Saved entries
=== Section Start ===

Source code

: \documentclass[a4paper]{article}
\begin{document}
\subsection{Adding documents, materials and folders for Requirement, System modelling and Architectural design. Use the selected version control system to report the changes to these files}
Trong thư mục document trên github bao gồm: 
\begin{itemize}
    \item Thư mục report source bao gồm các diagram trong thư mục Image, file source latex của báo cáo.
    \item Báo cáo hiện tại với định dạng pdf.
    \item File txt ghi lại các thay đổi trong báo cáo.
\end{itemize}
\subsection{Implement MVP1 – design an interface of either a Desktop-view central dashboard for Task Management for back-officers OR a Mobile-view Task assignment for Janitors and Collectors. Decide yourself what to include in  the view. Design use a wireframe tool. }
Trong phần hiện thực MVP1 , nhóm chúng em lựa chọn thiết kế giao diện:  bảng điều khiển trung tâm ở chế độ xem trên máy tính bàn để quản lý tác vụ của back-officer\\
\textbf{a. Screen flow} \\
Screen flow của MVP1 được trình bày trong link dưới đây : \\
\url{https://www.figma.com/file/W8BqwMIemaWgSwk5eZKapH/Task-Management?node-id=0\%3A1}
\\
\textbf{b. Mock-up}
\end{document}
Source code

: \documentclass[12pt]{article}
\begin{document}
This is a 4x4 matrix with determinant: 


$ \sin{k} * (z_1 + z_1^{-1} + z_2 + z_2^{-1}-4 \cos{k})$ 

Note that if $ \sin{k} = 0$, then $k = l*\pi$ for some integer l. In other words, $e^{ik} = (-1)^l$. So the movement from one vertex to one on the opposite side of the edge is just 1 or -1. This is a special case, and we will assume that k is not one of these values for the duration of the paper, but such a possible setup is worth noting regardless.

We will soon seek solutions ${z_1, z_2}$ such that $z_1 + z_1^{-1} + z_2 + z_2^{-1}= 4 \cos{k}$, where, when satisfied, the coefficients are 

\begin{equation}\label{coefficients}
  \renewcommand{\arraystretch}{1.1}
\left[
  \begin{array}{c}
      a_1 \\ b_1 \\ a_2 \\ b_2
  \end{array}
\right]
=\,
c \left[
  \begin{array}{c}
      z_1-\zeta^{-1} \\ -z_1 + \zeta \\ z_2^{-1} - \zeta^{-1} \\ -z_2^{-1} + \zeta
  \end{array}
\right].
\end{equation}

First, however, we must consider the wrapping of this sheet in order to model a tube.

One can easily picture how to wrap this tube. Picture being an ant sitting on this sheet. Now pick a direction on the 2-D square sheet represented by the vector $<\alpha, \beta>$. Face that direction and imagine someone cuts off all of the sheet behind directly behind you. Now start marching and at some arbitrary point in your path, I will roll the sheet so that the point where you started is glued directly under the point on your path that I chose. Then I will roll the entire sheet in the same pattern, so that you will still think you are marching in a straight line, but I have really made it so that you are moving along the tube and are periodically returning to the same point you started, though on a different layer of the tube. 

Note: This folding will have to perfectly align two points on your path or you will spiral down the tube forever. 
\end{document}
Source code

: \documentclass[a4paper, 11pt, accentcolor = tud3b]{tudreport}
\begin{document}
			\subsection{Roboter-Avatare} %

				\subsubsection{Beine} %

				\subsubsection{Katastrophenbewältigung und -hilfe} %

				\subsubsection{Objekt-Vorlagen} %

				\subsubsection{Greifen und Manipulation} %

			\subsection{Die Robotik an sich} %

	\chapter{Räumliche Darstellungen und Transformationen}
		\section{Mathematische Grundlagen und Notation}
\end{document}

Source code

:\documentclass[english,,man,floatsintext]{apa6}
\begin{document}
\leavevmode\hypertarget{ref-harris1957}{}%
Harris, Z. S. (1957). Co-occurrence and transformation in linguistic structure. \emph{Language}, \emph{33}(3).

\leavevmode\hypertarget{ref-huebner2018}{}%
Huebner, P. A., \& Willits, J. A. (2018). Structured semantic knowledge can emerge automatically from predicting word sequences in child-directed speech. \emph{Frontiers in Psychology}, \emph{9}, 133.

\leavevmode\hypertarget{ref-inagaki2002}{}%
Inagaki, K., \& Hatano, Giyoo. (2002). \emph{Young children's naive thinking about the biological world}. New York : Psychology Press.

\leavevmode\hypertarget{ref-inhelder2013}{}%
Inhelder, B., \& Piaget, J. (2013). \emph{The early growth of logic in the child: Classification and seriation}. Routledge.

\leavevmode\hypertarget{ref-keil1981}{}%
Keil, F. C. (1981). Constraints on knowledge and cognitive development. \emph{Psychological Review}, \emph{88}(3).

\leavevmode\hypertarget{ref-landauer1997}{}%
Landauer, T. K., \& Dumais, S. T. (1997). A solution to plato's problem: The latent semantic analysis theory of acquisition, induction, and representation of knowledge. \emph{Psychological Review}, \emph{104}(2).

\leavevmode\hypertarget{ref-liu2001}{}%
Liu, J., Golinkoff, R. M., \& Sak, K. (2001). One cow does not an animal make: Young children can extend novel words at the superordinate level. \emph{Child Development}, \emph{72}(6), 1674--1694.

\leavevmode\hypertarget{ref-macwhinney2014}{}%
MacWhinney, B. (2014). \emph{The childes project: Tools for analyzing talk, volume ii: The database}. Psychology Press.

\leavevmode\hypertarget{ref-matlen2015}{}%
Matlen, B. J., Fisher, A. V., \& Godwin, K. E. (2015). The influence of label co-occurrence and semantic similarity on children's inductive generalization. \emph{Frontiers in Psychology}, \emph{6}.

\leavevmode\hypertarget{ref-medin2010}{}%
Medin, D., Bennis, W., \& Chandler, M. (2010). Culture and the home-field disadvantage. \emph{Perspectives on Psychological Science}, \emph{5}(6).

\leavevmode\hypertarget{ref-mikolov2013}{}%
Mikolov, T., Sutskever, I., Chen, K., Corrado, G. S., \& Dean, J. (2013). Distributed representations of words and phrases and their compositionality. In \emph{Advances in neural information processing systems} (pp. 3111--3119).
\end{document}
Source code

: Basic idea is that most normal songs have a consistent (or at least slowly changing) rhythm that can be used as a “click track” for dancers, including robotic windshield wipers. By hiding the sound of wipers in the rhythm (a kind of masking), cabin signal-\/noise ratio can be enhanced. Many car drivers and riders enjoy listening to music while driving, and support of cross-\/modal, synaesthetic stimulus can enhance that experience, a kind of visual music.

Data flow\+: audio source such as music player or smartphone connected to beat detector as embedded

=== Section End ===

The answer should contain only the lines from the first line of the entries through the line holding "của báo cáo.", each exactly as written.

▶ **Final answer**:
Source code

: \documentclass[a4paper]{article}
\begin{document}
\subsection{Adding documents, materials and folders for Requirement, System modelling and Architectural design. Use the selected version control system to report the changes to these files}
Trong thư mục document trên github bao gồm: 
\begin{itemize}
    \item Thư mục report source bao gồm các diagram trong thư mục Image, file source latex của báo cáo.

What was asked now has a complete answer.